→ AIM OF THE TASK
A complete, exact retyping of the data below is required.

→ AVAILABLE RECORDS
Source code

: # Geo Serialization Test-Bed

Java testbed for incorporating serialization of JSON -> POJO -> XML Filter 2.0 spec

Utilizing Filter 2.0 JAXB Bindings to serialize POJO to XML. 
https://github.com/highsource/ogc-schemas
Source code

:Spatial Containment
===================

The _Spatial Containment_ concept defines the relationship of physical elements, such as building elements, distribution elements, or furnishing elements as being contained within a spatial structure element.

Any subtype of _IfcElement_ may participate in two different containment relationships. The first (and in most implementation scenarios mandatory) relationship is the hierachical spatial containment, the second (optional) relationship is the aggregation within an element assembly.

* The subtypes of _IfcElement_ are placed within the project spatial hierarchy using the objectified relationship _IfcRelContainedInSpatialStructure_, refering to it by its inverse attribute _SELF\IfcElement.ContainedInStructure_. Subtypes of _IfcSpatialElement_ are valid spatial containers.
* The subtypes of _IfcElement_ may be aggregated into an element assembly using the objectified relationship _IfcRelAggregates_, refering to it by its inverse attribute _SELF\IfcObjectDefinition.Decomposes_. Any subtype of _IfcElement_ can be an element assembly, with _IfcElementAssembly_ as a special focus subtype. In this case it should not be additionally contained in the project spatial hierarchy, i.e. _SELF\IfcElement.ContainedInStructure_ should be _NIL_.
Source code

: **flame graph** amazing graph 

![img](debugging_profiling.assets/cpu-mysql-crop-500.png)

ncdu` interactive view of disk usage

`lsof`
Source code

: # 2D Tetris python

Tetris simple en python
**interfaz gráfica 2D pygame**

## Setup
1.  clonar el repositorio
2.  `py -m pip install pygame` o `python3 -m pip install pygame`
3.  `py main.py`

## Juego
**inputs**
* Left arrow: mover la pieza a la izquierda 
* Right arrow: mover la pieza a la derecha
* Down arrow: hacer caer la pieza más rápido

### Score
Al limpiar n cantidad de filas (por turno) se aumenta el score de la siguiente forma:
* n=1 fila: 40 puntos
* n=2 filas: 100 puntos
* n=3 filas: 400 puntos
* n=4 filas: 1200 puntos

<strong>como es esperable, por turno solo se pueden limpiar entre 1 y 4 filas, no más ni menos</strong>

→ TASK ANSWER
Source code

: # Geo Serialization Test-Bed

Java testbed for incorporating serialization of JSON -> POJO -> XML Filter 2.0 spec

Utilizing Filter 2.0 JAXB Bindings to serialize POJO to XML. 
https://github.com/highsource/ogc-schemas
Source code

:Spatial Containment
===================

The _Spatial Containment_ concept defines the relationship of physical elements, such as building elements, distribution elements, or furnishing elements as being contained within a spatial structure element.

Any subtype of _IfcElement_ may participate in two different containment relationships. The first (and in most implementation scenarios mandatory) relationship is the hierachical spatial containment, the second (optional) relationship is the aggregation within an element assembly.

* The subtypes of _IfcElement_ are placed within the project spatial hierarchy using the objectified relationship _IfcRelContainedInSpatialStructure_, refering to it by its inverse attribute _SELF\IfcElement.ContainedInStructure_. Subtypes of _IfcSpatialElement_ are valid spatial containers.
* The subtypes of _IfcElement_ may be aggregated into an element assembly using the objectified relationship _IfcRelAggregates_, refering to it by its inverse attribute _SELF\IfcObjectDefinition.Decomposes_. Any subtype of _IfcElement_ can be an element assembly, with _IfcElementAssembly_ as a special focus subtype. In this case it should not be additionally contained in the project spatial hierarchy, i.e. _SELF\IfcElement.ContainedInStructure_ should be _NIL_.
Source code

: **flame graph** amazing graph 

![img](debugging_profiling.assets/cpu-mysql-crop-500.png)

ncdu` interactive view of disk usage

`lsof`
Source code

: # 2D Tetris python

Tetris simple en python
**interfaz gráfica 2D pygame**

## Setup
1.  clonar el repositorio
2.  `py -m pip install pygame` o `python3 -m pip install pygame`
3.  `py main.py`

## Juego
**inputs**
* Left arrow: mover la pieza a la izquierda 
* Right arrow: mover la pieza a la derecha
* Down arrow: hacer caer la pieza más rápido

### Score
Al limpiar n cantidad de filas (por turno) se aumenta el score de la siguiente forma:
* n=1 fila: 40 puntos
* n=2 filas: 100 puntos
* n=3 filas: 400 puntos
* n=4 filas: 1200 puntos

<strong>como es esperable, por turno solo se pueden limpiar entre 1 y 4 filas, no más ni menos</strong>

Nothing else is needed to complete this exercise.